• _WORK TO BE COMPLETED_
Which lines below contain the word "getTextStartOffset"? Copy each one.
[[ DATASET EXCERPTS, beginning ]]
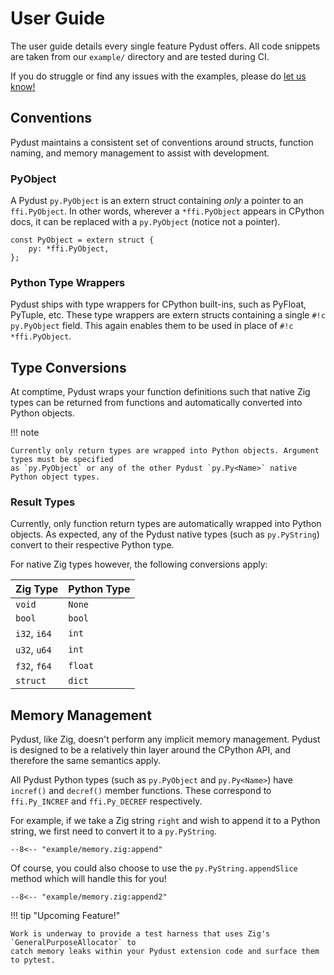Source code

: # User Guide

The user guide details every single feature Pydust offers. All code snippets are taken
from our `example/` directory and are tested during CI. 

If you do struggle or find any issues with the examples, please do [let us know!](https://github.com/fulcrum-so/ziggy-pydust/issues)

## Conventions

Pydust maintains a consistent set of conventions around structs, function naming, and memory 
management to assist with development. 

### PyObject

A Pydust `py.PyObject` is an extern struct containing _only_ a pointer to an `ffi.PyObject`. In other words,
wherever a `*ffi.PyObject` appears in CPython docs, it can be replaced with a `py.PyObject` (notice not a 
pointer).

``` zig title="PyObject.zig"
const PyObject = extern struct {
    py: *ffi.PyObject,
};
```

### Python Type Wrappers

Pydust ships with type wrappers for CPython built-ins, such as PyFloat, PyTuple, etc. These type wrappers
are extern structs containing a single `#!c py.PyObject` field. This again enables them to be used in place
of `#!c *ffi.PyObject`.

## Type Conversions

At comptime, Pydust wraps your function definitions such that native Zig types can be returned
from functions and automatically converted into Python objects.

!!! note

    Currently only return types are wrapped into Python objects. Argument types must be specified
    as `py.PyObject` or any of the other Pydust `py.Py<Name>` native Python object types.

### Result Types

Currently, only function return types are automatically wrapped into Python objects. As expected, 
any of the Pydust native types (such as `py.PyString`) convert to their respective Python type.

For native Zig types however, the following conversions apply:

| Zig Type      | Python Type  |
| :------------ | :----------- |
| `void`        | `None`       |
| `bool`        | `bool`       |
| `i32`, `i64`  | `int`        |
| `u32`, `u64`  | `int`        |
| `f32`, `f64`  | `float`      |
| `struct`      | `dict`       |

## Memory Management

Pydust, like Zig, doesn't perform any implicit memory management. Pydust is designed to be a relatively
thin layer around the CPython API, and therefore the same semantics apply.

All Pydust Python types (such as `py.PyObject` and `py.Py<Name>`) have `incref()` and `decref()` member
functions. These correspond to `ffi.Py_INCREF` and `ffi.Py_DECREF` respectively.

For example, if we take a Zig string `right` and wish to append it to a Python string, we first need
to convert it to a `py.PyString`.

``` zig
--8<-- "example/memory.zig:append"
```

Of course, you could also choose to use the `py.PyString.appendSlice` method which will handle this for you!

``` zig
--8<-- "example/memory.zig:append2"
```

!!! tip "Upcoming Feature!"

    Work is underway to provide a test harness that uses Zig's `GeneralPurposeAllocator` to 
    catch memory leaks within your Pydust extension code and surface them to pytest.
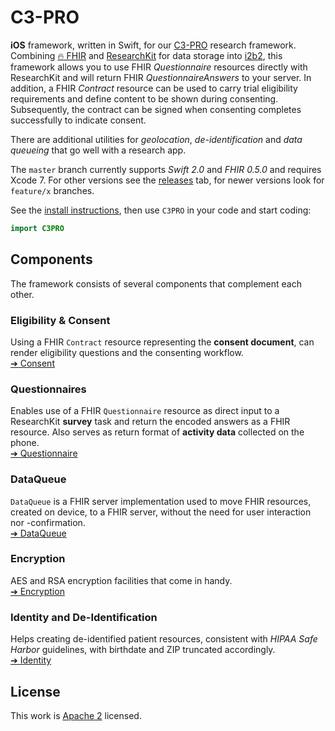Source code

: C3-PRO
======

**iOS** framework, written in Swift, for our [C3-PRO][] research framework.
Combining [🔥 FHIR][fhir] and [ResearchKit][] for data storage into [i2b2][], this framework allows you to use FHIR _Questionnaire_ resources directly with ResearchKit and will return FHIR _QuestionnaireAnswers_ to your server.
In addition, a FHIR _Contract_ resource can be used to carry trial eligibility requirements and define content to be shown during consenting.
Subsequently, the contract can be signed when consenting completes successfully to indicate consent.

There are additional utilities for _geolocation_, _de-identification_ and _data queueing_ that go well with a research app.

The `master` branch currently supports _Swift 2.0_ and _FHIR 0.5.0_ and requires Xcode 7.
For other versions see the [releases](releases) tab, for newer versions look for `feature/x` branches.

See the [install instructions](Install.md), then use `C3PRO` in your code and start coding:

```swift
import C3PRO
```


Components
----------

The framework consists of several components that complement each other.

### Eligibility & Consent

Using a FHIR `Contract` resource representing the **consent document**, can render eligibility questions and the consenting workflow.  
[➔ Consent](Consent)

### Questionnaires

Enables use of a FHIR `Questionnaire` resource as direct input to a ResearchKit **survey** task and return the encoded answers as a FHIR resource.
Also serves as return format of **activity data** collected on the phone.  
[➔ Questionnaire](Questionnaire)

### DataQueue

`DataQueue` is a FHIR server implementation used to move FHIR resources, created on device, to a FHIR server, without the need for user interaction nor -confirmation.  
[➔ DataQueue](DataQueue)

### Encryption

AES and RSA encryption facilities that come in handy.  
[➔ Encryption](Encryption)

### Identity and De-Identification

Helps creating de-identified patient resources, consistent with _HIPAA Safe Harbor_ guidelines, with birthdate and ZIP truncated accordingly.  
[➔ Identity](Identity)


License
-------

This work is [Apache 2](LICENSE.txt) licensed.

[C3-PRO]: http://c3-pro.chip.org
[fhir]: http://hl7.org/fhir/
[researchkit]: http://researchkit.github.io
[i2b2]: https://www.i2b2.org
[[ DATASET EXCERPTS, end ]]
[[ DATASET EXCERPTS, beginning ]]
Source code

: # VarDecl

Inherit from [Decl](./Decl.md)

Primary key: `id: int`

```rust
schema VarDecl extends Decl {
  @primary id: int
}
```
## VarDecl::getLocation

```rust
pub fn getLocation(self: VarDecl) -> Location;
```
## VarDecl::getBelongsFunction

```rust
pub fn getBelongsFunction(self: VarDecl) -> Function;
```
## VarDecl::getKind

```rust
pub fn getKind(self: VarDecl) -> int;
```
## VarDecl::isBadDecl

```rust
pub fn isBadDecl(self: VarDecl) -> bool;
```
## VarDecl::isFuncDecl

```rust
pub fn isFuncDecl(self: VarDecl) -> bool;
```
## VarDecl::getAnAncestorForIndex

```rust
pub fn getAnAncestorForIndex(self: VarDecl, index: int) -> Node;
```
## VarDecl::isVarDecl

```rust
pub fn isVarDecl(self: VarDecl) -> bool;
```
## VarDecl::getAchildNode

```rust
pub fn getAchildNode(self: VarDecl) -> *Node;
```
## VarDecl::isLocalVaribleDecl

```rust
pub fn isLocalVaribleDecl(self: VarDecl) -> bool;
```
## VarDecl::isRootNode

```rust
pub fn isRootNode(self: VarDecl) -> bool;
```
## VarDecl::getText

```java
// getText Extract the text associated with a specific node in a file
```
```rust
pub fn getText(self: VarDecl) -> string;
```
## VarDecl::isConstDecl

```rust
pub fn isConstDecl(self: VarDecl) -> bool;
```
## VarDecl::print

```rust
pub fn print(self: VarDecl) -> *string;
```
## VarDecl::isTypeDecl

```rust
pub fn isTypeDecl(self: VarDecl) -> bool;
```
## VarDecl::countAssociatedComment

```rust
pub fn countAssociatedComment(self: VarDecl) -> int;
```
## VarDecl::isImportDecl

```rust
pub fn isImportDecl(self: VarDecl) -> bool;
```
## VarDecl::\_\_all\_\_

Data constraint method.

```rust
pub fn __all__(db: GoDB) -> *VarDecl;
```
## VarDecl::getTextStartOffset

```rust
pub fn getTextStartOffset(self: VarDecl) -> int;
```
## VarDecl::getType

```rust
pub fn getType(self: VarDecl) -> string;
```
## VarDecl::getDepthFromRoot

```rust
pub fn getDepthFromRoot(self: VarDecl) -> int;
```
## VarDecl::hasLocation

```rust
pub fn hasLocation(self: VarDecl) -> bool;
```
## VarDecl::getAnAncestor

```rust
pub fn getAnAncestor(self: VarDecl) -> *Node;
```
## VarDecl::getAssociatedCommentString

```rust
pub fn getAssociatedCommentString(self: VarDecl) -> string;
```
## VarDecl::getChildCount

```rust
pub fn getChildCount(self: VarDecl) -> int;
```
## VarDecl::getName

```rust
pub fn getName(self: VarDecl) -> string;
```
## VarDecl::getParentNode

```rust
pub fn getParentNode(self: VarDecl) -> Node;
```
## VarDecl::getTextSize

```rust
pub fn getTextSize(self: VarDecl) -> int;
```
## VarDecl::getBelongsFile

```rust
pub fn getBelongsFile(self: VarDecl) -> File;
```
[[ DATASET EXCERPTS, end ]]
• _REPLY_
## VarDecl::getTextStartOffset
pub fn getTextStartOffset(self: VarDecl) -> int;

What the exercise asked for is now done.